PROBLEM
Your answer must consist of the records below, reproduced exactly, with every picture removed.

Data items
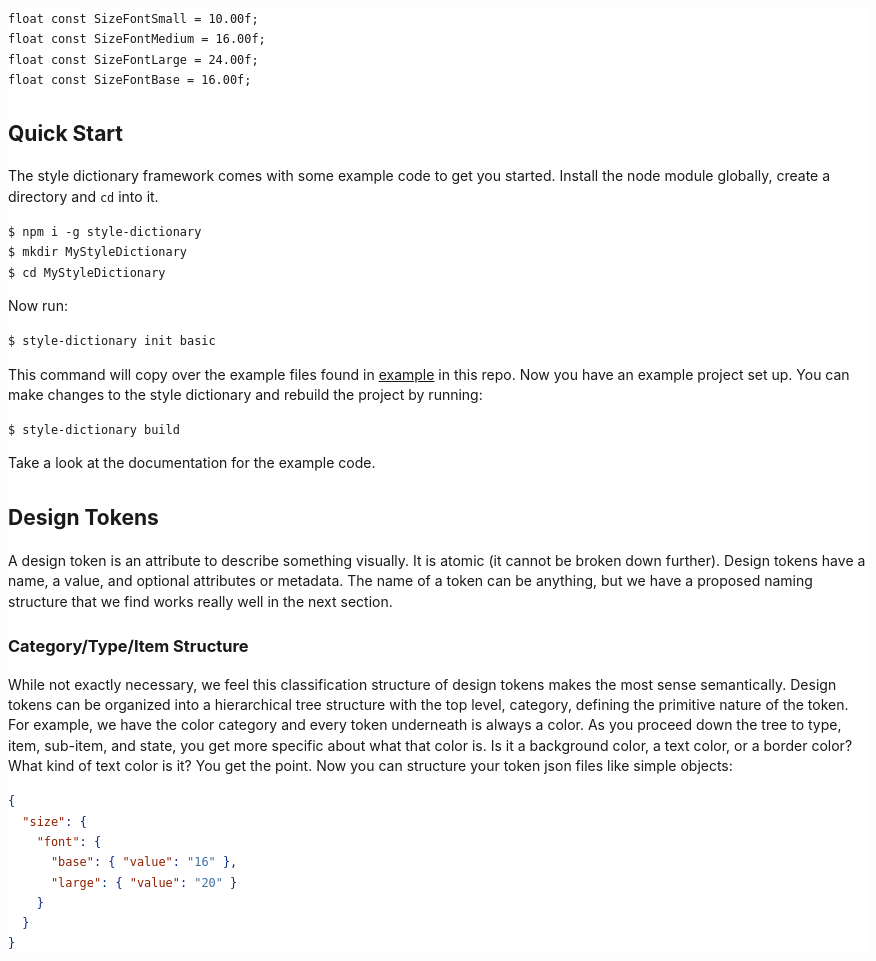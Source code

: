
 ```objc
float const SizeFontSmall = 10.00f;
float const SizeFontMedium = 16.00f;
float const SizeFontLarge = 24.00f;
float const SizeFontBase = 16.00f;
```

## Quick Start

The style dictionary framework comes with some example code to get you started. Install the node module globally, create a directory and `cd` into it.

```
$ npm i -g style-dictionary
$ mkdir MyStyleDictionary
$ cd MyStyleDictionary
```

Now run:

```
$ style-dictionary init basic
```

This command will copy over the example files found in [example](examples/) in this repo. Now you have an example project set up. You can make changes to the style dictionary and rebuild the project by running:

```
$ style-dictionary build
```

Take a look at the documentation for the example code.

## Design Tokens

A design token is an attribute to describe something visually. It is atomic (it cannot be broken down further). Design tokens have a name, a value, and optional attributes or metadata. The name of a token can be anything, but we have a proposed naming structure that we find works really well in the next section.

### Category/Type/Item Structure

While not exactly necessary, we feel this classification structure of design tokens makes the most sense semantically. Design tokens can be organized into a hierarchical tree structure with the top level, category, defining the primitive nature of the token. For example, we have the color category and every token underneath is always a color. As you proceed down the tree to type, item, sub-item, and state, you get more specific about what that color is. Is it a background color, a text color, or a border color? What kind of text color is it? You get the point. Now you can structure your token json files like simple objects:

```json
{
  "size": {
    "font": {
      "base": { "value": "16" },
      "large": { "value": "20" }
    }
  }
}
```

REPLY TO THE TASK
Source code

:
 ```objc
float const SizeFontSmall = 10.00f;
float const SizeFontMedium = 16.00f;
float const SizeFontLarge = 24.00f;
float const SizeFontBase = 16.00f;
```

## Quick Start

The style dictionary framework comes with some example code to get you started. Install the node module globally, create a directory and `cd` into it.

```
$ npm i -g style-dictionary
$ mkdir MyStyleDictionary
$ cd MyStyleDictionary
```

Now run:

```
$ style-dictionary init basic
```

This command will copy over the example files found in [example](examples/) in this repo. Now you have an example project set up. You can make changes to the style dictionary and rebuild the project by running:

```
$ style-dictionary build
```

Take a look at the documentation for the example code.

## Design Tokens

A design token is an attribute to describe something visually. It is atomic (it cannot be broken down further). Design tokens have a name, a value, and optional attributes or metadata. The name of a token can be anything, but we have a proposed naming structure that we find works really well in the next section.

### Category/Type/Item Structure

While not exactly necessary, we feel this classification structure of design tokens makes the most sense semantically. Design tokens can be organized into a hierarchical tree structure with the top level, category, defining the primitive nature of the token. For example, we have the color category and every token underneath is always a color. As you proceed down the tree to type, item, sub-item, and state, you get more specific about what that color is. Is it a background color, a text color, or a border color? What kind of text color is it? You get the point. Now you can structure your token json files like simple objects:

```json
{
  "size": {
    "font": {
      "base": { "value": "16" },
      "large": { "value": "20" }
    }
  }
}
```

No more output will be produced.